The debate around school vouchers has exploded in the last year with the appointment of Secretary of Education Betsy DeVos. That also means recent studies showing that student achievement drops, at least initially, when students use public dollars to attend private schools have gotten a lot of attention.
But supporters have countered that test scores only say so much about student performance. The real test is how students do over the long term.
Two studies out Friday offer new answers — and some ammunition for both sides.
The research looks at how students from Milwaukee and Washington, D.C. fared after using a voucher to attend private school. It found students in Milwaukee’s voucher program were more likely to attend four-colleges, but not necessarily more likely to actually graduate. In D.C., voucher recipients were no more likely to enroll in college.

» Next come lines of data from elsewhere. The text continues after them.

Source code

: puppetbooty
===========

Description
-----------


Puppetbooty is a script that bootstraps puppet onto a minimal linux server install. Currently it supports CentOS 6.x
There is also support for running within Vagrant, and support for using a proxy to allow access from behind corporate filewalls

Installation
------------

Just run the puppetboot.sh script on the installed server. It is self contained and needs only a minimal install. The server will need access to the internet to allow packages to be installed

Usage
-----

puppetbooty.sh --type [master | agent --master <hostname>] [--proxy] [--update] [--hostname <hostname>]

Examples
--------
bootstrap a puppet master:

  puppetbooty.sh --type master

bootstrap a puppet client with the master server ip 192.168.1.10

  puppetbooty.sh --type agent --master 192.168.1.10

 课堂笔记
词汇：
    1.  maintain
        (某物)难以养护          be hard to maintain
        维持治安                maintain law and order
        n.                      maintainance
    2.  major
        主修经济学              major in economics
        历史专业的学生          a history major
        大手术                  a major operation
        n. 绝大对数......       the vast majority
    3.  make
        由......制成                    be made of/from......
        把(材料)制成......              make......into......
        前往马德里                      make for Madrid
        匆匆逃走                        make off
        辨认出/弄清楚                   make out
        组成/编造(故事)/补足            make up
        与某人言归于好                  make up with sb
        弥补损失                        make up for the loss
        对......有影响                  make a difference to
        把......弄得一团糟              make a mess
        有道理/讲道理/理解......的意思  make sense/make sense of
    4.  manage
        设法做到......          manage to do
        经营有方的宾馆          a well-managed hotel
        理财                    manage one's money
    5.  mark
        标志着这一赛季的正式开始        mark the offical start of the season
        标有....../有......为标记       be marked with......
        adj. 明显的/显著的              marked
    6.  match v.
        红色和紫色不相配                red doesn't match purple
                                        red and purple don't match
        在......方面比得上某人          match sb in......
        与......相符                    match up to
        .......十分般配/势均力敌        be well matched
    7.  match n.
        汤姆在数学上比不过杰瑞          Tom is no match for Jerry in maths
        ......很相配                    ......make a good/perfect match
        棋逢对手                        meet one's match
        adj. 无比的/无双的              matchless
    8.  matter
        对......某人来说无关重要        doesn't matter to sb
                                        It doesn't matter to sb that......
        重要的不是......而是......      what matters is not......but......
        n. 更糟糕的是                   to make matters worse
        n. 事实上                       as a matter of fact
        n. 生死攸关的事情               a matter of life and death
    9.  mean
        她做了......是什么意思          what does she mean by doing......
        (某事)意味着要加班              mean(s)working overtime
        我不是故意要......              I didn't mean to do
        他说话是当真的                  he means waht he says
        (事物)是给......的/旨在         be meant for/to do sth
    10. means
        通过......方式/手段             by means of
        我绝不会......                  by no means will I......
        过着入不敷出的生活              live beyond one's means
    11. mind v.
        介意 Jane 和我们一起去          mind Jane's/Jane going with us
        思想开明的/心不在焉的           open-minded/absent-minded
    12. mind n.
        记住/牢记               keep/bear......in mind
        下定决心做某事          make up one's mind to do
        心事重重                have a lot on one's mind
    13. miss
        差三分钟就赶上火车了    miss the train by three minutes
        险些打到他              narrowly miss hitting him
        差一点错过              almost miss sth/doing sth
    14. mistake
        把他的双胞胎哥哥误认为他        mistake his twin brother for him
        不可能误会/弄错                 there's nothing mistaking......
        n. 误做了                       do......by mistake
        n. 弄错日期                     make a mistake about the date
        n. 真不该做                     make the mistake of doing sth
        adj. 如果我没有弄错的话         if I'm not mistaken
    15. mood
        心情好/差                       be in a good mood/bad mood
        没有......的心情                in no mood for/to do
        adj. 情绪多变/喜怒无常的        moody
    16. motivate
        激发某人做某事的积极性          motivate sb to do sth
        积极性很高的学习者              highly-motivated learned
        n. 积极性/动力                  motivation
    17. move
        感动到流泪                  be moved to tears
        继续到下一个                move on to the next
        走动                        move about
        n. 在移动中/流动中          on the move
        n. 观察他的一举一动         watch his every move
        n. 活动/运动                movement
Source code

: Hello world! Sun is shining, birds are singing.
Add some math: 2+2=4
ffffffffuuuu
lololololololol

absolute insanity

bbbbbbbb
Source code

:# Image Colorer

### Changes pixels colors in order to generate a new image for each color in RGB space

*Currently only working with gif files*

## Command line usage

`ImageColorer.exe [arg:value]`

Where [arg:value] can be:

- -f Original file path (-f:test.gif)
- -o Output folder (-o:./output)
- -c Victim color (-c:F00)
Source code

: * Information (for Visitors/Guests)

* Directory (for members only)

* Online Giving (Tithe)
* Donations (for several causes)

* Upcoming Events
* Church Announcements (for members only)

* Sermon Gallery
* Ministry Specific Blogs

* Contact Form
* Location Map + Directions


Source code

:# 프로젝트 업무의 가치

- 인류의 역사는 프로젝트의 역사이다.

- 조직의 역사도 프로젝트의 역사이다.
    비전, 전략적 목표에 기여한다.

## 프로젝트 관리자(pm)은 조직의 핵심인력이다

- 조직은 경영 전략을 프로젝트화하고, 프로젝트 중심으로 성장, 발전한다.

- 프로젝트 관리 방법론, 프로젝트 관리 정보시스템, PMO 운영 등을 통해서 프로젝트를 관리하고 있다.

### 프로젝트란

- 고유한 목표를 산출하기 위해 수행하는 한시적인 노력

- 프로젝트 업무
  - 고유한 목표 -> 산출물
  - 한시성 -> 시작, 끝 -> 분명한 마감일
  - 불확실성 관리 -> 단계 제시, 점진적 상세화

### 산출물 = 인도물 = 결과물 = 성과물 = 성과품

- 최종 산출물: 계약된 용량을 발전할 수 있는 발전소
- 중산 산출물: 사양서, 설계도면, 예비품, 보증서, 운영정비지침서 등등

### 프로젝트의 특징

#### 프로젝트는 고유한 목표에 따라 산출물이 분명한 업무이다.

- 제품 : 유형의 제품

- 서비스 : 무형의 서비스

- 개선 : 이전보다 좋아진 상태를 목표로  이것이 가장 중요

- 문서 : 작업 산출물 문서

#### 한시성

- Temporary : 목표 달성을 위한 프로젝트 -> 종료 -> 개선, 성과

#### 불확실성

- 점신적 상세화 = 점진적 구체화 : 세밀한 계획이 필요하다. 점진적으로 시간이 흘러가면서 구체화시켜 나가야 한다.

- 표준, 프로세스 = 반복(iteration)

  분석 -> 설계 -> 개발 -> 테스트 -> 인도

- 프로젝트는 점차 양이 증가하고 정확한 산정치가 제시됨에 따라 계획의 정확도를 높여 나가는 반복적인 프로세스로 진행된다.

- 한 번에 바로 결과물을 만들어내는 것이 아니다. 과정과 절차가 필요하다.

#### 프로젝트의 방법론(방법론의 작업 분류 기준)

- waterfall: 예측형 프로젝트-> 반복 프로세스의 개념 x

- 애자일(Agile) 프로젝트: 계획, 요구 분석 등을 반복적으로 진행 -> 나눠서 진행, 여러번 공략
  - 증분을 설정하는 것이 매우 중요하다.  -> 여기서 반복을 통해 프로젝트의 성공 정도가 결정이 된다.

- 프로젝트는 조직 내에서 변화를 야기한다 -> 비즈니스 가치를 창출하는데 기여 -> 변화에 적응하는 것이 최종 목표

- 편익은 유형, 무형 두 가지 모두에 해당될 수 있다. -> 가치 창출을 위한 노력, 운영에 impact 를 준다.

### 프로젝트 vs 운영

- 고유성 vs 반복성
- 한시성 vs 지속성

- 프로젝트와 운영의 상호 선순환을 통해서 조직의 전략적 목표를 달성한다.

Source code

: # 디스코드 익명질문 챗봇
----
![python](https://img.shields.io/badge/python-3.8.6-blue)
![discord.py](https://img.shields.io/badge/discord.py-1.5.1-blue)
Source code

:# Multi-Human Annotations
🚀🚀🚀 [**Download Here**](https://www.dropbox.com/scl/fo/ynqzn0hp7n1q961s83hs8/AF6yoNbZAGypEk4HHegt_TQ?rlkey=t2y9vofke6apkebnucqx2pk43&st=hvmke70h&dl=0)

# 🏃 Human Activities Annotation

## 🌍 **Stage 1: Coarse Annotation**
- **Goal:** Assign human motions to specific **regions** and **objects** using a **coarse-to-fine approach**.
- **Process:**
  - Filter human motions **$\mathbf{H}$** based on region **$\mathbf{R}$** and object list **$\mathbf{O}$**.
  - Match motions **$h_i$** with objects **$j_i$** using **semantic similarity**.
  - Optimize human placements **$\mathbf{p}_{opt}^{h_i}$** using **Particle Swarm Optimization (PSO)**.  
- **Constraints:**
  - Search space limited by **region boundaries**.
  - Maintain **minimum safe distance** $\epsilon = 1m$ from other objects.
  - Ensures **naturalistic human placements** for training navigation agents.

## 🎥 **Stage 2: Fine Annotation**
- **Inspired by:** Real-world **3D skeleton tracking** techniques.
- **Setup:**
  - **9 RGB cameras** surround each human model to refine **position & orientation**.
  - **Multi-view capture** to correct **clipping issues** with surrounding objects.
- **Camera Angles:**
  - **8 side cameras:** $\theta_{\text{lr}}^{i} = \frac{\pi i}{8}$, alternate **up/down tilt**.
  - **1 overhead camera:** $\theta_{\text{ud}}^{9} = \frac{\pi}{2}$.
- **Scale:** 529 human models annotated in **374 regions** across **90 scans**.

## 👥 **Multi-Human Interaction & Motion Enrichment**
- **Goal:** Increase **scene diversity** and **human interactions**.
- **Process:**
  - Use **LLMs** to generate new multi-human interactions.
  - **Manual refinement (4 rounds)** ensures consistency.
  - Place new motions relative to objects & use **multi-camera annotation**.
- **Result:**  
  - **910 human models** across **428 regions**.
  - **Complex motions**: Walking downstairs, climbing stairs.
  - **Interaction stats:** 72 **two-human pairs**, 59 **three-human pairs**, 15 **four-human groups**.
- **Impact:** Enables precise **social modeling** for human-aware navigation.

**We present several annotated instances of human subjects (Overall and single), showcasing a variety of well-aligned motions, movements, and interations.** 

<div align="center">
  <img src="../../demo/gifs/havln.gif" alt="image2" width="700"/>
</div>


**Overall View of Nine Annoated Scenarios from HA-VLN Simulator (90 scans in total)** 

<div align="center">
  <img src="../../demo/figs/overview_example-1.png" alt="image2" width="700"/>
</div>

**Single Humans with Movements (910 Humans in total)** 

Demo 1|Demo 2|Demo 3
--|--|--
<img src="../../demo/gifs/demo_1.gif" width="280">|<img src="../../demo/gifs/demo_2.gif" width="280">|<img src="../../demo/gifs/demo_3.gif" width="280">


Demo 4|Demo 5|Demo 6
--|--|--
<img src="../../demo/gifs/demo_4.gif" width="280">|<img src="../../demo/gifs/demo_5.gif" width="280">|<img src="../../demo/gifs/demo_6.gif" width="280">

Here’s what else the studies tell us.
Disappointing results for D.C. voucher program
The D.C. analysis, conducted by Matt Chingos of the Urban Institute, found that 43 percent of students who won a voucher enrolled in college within two years of graduating high school. That’s 3 percentage points lower than similar students who lost the lottery, though the difference was not statistically significant.
The research relied on that random lottery for allocating vouchers in the first two years of the program. This meant the study could confidently show that any difference between lottery winners and losers was caused by the program, which was created in 2004 and has been a source of controversy ever since.
The study notes that because the sample size of students is fairly small, it can’t rule out the possibility that the program either boosted or hurt college attendance to some degree.
The results are surprising in light of past evidence that the first groups of D.C. voucher participants were more likely to graduate high school and scored higher on reading tests. (A more recent study on the program, focusing on students who participated in later years, found that it caused substantial drops in math test scores.)
Milwaukee voucher recipients more likely to attend — but not necessarily graduate — college
The Milwaukee study offers a more positive story for voucher advocates.
Voucher students were generally more likely to enroll in college, particularly four-year universities, than students with similar test scores from the same neighborhood who were not participating in the program in 2006. For instance, among students who used a voucher in elementary or middle school, 47 percent enrolled in college, compared to 43 percent of similar students.
When it came to actually completing college, though, the results were less clear. The researchers estimated that voucher recipients had a small edge — 1 or 2 percentage points — but the difference was not statistically significant.
In contrast to the D.C. study, the Milwaukee researchers — Patrick Wolf, John Witte, and Brian Kisida — weren’t able to use a random lottery, meaning the results are less definitive. And although the researchers try to make apples-to-apples comparisons, the estimates may be skewed if more motivated families, or students who were struggling in public schools, used a voucher.
The latest results are consistent with a previous Milwaukee study by some of the same researchers. It’s also similar to a recent Florida study suggesting that vouchers led to increases in two-year college enrollment, but had little or no effect on whether students earned a degree.
(Both the Milwaukee and D.C. studies were funded by a number of groups that support school choice, including the Oberndorf Foundation, the Walton Family Foundation, and the Foundation for Excellence in Education. Walton is also a funder of Chalkbeat.)
What we still don’t know
Like the research before it, these studies won’t come close to ending the debate about school vouchers. Opponents will likely highlight the results in D.C. and the inconsistent impact on college completion in Milwaukee. School choice advocates will point to other parts of the Milwaukee study, and the fact that the D.C. voucher programs appeared to keep pace with public schools while spending less per student.
Meanwhile, these studies tell us most about these programs as they existed more than a decade ago. That’s the disadvantage of studies like these of longer-run effects, even as they provide more information about metrics more important to most policymakers and parents than test scores.
“The problem with these long-term studies is that these are the right outcomes to look at, but by the time we know it, it’s of more questionable relevance,” Chingos said.